→ DESCRIPTION OF THE TASK: In the records below, find each line holding the word "miejsce" and copy it.

→ SOURCE RECORDS:
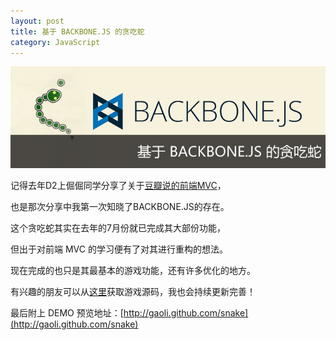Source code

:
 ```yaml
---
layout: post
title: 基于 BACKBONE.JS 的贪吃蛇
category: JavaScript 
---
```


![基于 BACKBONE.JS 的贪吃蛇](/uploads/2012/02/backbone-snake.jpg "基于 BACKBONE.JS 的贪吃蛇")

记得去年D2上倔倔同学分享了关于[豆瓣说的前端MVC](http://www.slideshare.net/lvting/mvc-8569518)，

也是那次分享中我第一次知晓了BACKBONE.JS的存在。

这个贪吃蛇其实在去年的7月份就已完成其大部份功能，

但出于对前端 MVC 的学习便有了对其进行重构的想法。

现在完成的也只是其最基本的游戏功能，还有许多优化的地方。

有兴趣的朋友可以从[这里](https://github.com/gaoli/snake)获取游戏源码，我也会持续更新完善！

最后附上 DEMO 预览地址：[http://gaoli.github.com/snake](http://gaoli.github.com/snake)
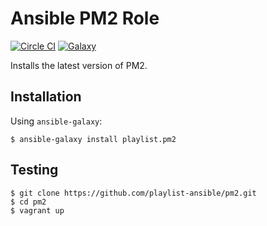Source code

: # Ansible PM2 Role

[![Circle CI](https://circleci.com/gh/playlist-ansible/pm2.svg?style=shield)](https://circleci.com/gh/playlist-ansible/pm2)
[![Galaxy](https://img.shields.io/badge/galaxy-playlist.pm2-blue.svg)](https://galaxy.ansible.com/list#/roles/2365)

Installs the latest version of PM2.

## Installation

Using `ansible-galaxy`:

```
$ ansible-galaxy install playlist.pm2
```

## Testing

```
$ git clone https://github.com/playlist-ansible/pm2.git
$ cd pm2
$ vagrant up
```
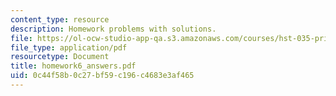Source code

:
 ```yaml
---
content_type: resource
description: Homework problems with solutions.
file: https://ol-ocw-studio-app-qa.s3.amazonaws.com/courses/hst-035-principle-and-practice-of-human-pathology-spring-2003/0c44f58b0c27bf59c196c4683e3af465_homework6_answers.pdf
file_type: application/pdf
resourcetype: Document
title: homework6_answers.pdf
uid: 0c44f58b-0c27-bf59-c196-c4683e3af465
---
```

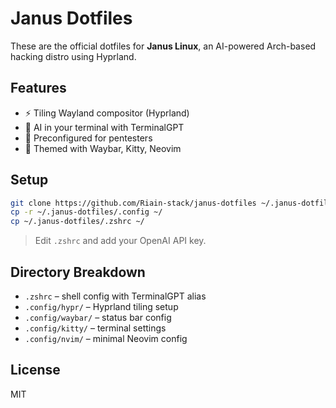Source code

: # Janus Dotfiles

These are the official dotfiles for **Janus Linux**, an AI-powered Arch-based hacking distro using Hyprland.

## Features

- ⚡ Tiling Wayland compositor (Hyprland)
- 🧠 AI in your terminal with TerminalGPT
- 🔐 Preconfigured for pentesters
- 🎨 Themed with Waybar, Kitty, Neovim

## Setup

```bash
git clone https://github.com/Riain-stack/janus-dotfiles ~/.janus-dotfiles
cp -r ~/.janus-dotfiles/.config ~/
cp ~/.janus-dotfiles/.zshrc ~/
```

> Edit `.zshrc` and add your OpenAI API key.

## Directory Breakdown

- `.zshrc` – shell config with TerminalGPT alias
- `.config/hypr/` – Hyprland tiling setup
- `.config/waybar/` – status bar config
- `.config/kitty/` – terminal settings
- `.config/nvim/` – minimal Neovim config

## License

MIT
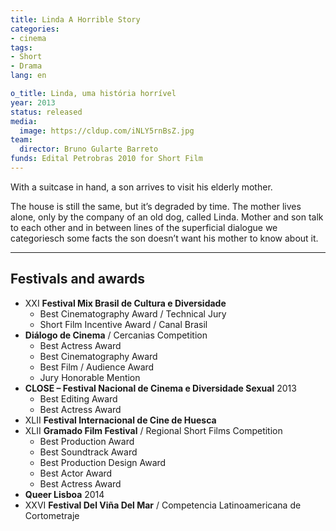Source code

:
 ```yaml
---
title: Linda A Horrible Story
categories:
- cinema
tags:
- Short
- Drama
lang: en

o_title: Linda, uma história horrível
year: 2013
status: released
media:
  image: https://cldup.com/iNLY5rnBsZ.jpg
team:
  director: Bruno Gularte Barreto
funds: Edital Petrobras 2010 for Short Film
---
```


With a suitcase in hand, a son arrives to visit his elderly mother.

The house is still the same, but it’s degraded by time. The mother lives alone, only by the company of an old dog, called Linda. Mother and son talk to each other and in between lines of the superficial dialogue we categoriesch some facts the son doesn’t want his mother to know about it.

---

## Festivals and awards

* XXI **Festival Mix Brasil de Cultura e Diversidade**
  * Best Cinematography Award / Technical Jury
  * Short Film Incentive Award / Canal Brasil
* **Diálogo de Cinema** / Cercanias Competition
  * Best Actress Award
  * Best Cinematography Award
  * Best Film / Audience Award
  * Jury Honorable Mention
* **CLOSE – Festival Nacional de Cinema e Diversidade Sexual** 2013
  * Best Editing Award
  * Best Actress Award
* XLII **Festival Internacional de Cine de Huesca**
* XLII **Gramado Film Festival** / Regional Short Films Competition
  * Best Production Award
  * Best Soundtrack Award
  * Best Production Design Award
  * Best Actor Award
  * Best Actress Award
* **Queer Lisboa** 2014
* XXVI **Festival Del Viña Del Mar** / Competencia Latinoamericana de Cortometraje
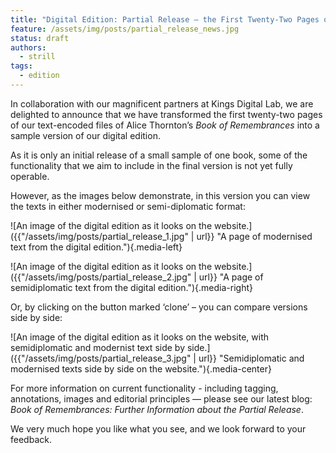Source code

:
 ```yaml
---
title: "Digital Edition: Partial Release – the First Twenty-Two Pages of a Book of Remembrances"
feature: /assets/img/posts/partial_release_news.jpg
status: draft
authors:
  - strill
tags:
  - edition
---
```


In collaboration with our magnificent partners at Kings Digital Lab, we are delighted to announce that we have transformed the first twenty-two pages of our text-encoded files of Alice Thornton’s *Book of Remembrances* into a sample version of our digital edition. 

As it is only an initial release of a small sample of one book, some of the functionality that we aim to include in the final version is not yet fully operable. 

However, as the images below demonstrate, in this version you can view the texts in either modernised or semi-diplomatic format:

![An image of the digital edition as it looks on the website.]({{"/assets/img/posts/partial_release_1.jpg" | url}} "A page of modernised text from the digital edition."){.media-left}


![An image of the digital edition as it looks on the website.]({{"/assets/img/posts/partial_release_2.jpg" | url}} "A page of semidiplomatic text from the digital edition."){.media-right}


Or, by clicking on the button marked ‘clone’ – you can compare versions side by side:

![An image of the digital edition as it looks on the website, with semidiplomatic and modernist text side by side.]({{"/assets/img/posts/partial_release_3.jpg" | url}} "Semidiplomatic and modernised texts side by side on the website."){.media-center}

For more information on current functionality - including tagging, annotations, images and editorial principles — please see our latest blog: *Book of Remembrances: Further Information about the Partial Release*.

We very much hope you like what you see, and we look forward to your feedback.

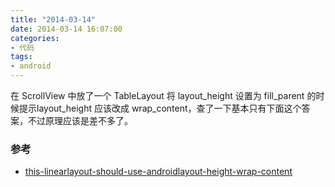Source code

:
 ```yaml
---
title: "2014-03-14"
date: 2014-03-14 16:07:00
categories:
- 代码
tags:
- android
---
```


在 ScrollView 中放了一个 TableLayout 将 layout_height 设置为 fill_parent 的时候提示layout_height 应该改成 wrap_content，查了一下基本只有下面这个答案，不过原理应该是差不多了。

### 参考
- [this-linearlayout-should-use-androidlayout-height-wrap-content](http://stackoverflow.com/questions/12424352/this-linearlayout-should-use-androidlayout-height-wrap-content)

---

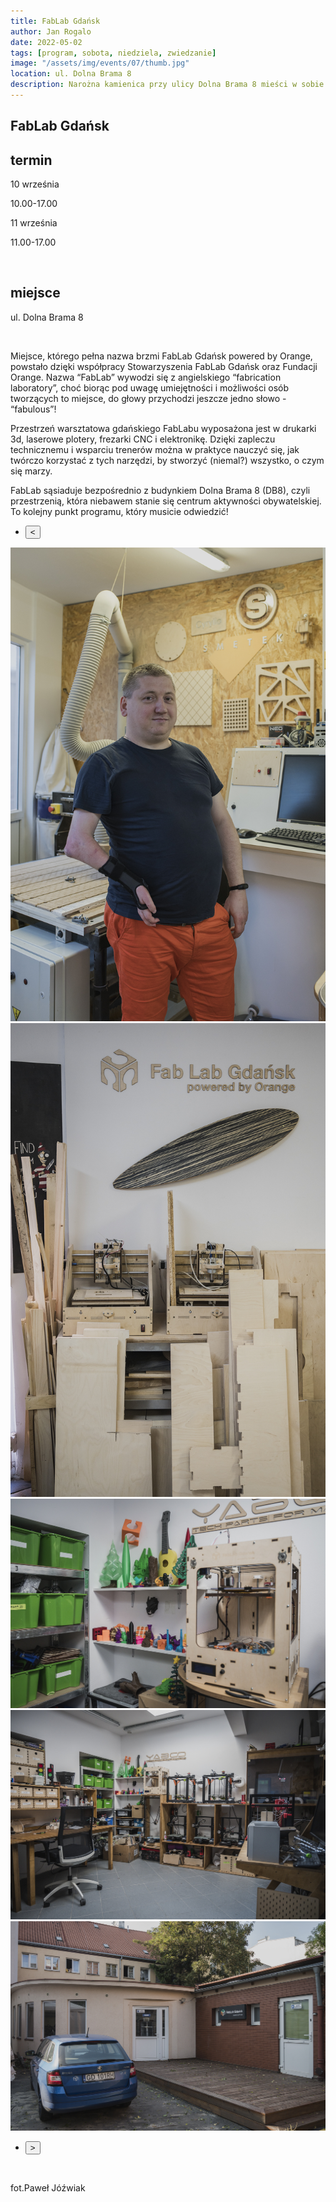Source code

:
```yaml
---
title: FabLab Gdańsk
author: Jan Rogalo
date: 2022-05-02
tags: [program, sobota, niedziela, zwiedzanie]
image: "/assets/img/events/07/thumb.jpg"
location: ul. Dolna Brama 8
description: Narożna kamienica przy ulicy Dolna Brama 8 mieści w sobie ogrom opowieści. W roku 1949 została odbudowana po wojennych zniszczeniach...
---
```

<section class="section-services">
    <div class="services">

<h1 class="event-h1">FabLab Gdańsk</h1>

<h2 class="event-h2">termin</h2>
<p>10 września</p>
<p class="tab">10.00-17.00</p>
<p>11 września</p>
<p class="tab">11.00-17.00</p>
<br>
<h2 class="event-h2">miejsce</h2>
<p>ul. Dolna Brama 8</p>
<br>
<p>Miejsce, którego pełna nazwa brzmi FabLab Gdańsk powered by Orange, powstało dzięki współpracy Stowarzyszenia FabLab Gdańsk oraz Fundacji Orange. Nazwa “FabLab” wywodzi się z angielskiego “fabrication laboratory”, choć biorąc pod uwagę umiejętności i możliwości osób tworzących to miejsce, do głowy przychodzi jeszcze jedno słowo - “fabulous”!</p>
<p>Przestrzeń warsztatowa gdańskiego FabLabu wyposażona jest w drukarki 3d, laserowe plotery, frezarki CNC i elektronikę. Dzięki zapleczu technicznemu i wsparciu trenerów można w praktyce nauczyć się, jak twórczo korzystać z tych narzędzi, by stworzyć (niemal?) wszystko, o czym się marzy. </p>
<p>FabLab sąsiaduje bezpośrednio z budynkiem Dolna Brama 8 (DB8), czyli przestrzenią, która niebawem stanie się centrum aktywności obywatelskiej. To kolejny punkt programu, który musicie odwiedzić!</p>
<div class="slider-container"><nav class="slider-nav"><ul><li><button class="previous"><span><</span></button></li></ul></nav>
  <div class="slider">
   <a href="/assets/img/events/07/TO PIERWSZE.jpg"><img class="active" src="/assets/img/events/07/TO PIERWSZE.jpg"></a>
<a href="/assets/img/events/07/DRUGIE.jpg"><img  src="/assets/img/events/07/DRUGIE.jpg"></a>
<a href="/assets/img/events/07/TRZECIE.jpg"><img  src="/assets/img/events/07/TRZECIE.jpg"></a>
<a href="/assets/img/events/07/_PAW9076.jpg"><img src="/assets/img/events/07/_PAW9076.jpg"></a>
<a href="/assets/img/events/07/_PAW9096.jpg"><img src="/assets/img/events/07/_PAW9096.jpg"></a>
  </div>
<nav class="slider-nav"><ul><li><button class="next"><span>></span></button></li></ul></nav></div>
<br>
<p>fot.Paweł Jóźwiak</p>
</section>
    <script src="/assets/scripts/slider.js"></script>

→ EXPECTED ANSWER:
<h2 class="event-h2">miejsce</h2>
<p>Miejsce, którego pełna nazwa brzmi FabLab Gdańsk powered by Orange, powstało dzięki współpracy Stowarzyszenia FabLab Gdańsk oraz Fundacji Orange. Nazwa “FabLab” wywodzi się z angielskiego “fabrication laboratory”, choć biorąc pod uwagę umiejętności i możliwości osób tworzących to miejsce, do głowy przychodzi jeszcze jedno słowo - “fabulous”!</p>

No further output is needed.